The Goal Seek command
Question: For a given price, how many glasses of lemonade does a lemonade store need to sell per year to break even?
The Goal Seek feature in Office Excel 2007 enables you to compute a value for a worksheet input that makes the value of a given formula match the goal you specify. For example, in our lemonade store example, suppose we have fixed overhead costs, fixed per-unit costs, and a fixed sales price. Given this information, we can use Goal Seek to calculate the number of glasses of lemonade we need to sell to break even. Essentially, Goal Seek embeds a powerful equation solver in your worksheet. To use Goal Seek, you need to provide Excel with three pieces of information:
Set Cell Specifies that the cell contains the formula that calculates the information you're seeking. In the lemonade example, the Set Cell would contain the formula for profit.
To Value Specifies the numerical value for the goal that's calculated in the Set Cell. In the lemonade example, because we want to determine the sales volume that represents the breakeven point, the To Value would be 0.
By Changing Cell Specifies the input cell that Excel changes until the Set Cell calculates the goal defined in the To Value cell. In the lemonade example, the By Changing Cell would contain annual lemonade sales.
Our work for this section is shown in Figure 6. Once again I have assumed an annual fixed cost of $45,000.00 and variable unit cost of $0.45. Let's assume a price of $3.00. The question is how many glasses of lemonade we need to sell each year to break even.
To start, insert any number for demand in cell D2. In the What-If Analysis group on the Data tab, click Goal Seek.

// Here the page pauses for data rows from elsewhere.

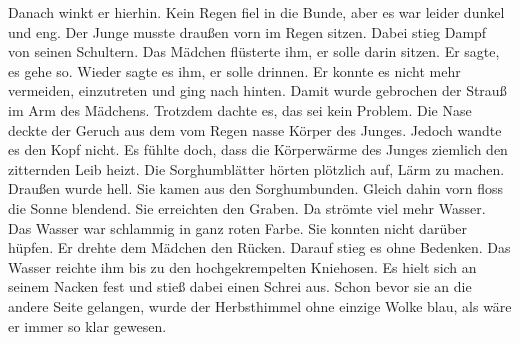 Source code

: \documentclass[prd,12pt,tightenlines,notitlepage,nofootinbib]{revtex4-1}
\begin{document}
Danach winkt er hierhin.  Kein Regen fiel in die Bunde, aber es war
leider dunkel und eng.  Der Junge musste draußen vorn im Regen
sitzen.  Dabei stieg Dampf von seinen Schultern.  Das Mädchen
flüsterte ihm, er solle darin sitzen.  Er sagte, es gehe so.  Wieder
sagte es ihm, er solle drinnen.  Er konnte es nicht mehr vermeiden,
einzutreten und ging nach hinten.
Damit wurde gebrochen der Strauß im Arm des
Mädchens.  Trotzdem dachte es, das sei kein Problem.  Die Nase deckte
der Geruch aus dem vom Regen nasse Körper des Junges.  Jedoch wandte
es den Kopf nicht.  Es fühlte doch, dass die Körperwärme des Junges
ziemlich den zitternden Leib heizt.  Die Sorghumblätter hörten
plötzlich auf, Lärm zu machen.  Draußen wurde hell.  Sie kamen aus
den Sorghumbunden.  Gleich dahin vorn floss die Sonne blendend.  Sie
erreichten den Graben.  Da strömte viel mehr Wasser.  Das Wasser war
schlammig in ganz roten Farbe.  Sie konnten nicht darüber hüpfen.  Er
drehte dem Mädchen den Rücken.  Darauf stieg es ohne Bedenken.  Das
Wasser reichte ihm bis zu den hochgekrempelten Kniehosen.  Es hielt
sich an seinem Nacken fest und stieß dabei einen Schrei aus.  Schon
bevor sie an die andere Seite gelangen, wurde der Herbsthimmel ohne
einzige Wolke blau, als wäre er immer so klar gewesen.
\end{document}
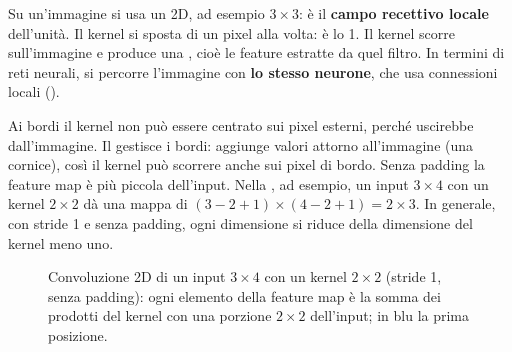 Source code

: Su un'immagine si usa un  2D, ad esempio $3\times3$: è il \textbf{campo recettivo locale}
dell'unità. Il kernel si sposta di un pixel alla volta: è lo  1. Il kernel scorre sull'immagine e
produce una , cioè le feature estratte da quel filtro. In termini di reti neurali, si percorre
l'immagine con \textbf{lo stesso neurone}, che usa connessioni locali ().

Ai bordi il kernel non può essere centrato sui pixel esterni, perché uscirebbe dall'immagine. Il
 gestisce i bordi: aggiunge valori attorno all'immagine (una cornice), così il kernel può
scorrere anche sui pixel di bordo. Senza padding la feature map è più piccola dell'input. Nella
, ad esempio, un input $3\times4$ con un kernel $2\times2$ dà una mappa di
$(3-2+1)\times(4-2+1) = 2\times3$. In generale, con stride 1 e senza padding, ogni dimensione si riduce della
dimensione del kernel meno uno.

\begin{figure}[ht]
\centering
{}
\caption{Convoluzione 2D di un input $3\times4$ con un kernel $2\times2$ (stride 1, senza padding): ogni elemento
della feature map è la somma dei prodotti del kernel con una porzione $2\times2$ dell'input; in blu la prima
posizione.}
\label{fig:conv2d}
\end{figure}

Now fill in the Goal Seek dialog box as shown in Figure 7.
The dialog box indicates that we want to change cell D2 (annual demand, or sales) until cell D7 (profit) hits a value of 0. After clicking OK, we get the result that's shown in Figure 6. If we sell approximately 17,647 glasses of lemonade per year (or 48 glasses per day), we'll break even. To find the value we're seeking, Excel varies the demand in cell D2 (alternating between high and low values) until it finds a value that makes profit equal $0. If a problem has more than one solution, Goal Seek will still display only one answer.